Nada, por tanto, más alejado de esta poética que lo planteado por Javier del Granado. Para él, el poeta es un ser humano común y corriente, que ensaya, prueba, intenta; ni siquiera propone definitivamente su lírica canción. El quehacer del poeta no es épico en sí; no se alcanzan cúspides ni se desciende a oscuros abismos, ni se desarrollan excelsas batallas de las que el poeta emerge fundido en bronce. Se vuela apaciblemente entre los vergeles, entre el mundo externo y sensible que impresiona los sentidos y se convierte en canción. Y he aquí una mención al célebre verso de Santos Chocano: «Los gorriones se juntan en bandadas en tanto que las águilas van solas». Javier del Granado desdeña el solitario vuelo del águila que desde lo más alto presencia lo más hondo, prefiere estar entre los gorriones. Prefiere ser golondrina entre las golondrinas. Hombre entre los hombres. La postura de Javier del Granado no es improvisada en su Habla Canata.

En una entrevista con Pedro Shimose postulaba: «No me siento ni más ni menos…no tengo pretensiones de ninguna índole…Mi obra es modesta, pequeña y limitada. Sólo quiero llegar al corazón del pueblo…» Javier del Granado quería llegar al corazón del pueblo y a través de este llegar al corazón del hombre. Tamayo quería llegar al corazón del hombre sumergiéndose en el corazón de Tamayo.

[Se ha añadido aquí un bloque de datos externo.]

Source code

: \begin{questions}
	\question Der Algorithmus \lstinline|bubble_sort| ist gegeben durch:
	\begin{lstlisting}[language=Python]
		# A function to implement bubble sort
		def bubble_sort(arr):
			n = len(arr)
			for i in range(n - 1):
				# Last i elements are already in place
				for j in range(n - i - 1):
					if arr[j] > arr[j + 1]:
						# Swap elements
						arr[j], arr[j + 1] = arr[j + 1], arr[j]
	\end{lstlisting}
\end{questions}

Hemos basado nuestras apreciaciones hasta este momento en un ámbito cerrado, en un espacio «entre cuatro paredes», constituido por el texto de los poemas Habla Olympio y Habla Canata considerados en sí mismos. Hasta qué punto sus autores practicaron en su propia experiencia vital o en su experiencia poética sus postulados, está fuera del propósito de estos breves apuntes. Si coincidimos con Hume en que el orgullo y la vanidad son pasiones relacionadas con nuestra intimidad profunda, podremos colegir también que están vinculadas con nuestra percepción de nosotros mismos frente a los demás, con el cómo nos vemos y valoramos frente al otro en nuestro interior, donde podemos ser más, comparados con unos y necesariamente menos, comparados con otros. Después de todo, ¿no hay algo de vanidad en quien se declara humilde? ¿Y no hay mucho de sencillez (léase simpleza) en quien se declara la personificación del orgullo?

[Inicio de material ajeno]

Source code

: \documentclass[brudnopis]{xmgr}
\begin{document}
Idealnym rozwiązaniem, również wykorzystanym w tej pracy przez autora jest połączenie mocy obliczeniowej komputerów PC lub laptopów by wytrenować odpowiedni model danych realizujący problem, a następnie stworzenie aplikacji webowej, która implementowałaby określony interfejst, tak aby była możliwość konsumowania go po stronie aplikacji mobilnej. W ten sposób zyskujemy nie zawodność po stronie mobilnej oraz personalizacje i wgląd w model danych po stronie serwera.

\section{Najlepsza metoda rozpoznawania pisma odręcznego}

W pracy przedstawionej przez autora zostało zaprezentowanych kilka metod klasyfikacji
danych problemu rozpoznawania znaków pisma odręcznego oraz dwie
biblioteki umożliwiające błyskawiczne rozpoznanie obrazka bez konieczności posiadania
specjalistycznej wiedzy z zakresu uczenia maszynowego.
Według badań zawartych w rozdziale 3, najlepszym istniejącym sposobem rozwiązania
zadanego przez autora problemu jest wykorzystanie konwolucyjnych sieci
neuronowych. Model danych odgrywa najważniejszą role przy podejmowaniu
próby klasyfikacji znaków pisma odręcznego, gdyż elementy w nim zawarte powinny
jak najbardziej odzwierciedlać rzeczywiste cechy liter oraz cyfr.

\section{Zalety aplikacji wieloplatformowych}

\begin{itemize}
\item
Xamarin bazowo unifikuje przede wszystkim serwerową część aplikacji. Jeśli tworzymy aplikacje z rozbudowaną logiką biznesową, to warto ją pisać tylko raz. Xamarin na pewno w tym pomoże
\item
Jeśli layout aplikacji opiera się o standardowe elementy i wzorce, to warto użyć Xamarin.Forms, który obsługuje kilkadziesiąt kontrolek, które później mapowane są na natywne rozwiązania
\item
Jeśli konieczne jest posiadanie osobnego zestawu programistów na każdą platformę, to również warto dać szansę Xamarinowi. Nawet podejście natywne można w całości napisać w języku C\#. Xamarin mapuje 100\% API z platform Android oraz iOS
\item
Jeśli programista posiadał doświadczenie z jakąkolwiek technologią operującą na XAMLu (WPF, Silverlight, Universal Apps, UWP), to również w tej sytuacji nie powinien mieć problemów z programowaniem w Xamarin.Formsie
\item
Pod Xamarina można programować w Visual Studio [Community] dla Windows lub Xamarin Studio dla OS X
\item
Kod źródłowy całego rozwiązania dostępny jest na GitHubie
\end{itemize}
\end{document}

Tamayo y Javier del Granado quisieron hacer (después de todo qué es la poesía sino un «acto de fe» como dijo alguna vez el poeta Oscar Cerruto) del orgullo y la humildad una profesión de fe. Una profesión de fe en sí mismos y por supuesto (poetas al fin y al cabo) una profesión de fe en la palabra. Ambos eligieron el vehículo de la poesía, (quizás el más deleznable para la expresión de ideas) para desnudar sus pasiones íntimas (orgullo… humildad…) en forma de versos. Quizás porque ambos sabían que la poesía no está dirigida al ámbito racional únicamente, donde sus ideas podían haber sido discutidas. El universo poético en cambio, la «verdad poética», el «yo creo» del poeta es irrefutable. ¿Cómo discutirle a Tamayo que él se haya creído orgullo y cumbre? o ¿para qué refutarle a Javier del Granado su idea de que su exquisita poesía era pequeña y modesta?

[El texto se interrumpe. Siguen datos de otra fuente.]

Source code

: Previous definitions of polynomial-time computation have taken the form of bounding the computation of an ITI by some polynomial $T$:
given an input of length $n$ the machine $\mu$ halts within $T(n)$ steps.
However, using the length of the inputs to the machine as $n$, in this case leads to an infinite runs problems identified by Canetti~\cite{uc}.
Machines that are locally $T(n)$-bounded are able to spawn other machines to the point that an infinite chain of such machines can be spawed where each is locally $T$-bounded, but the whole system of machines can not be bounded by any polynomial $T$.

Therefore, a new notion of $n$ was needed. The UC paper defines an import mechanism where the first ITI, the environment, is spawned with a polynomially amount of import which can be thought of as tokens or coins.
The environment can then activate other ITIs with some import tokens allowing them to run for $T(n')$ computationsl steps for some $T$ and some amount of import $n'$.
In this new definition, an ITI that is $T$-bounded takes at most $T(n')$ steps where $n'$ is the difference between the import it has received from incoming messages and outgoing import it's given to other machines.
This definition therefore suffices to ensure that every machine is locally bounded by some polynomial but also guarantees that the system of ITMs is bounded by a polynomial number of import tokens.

Al final, su poesía habla por ellos, y para las generaciones que no los conocimos personalmente, sus poemas son el único recurso sensorial que nos permite acercarnos a su experiencia vital. En todo caso, estos dos poemas tienen la riqueza de enfrentarnos a su retrato íntimo, a su propia (y no la única, sino una más) percepción de sí mismo, a cómo se veían ellos frente a los demás («el infierno es los demás» decía Sartre) frente a ese «afuera» que despierta a través de sus estímulos no siempre bondadosos y serenos, nuestras pasiones.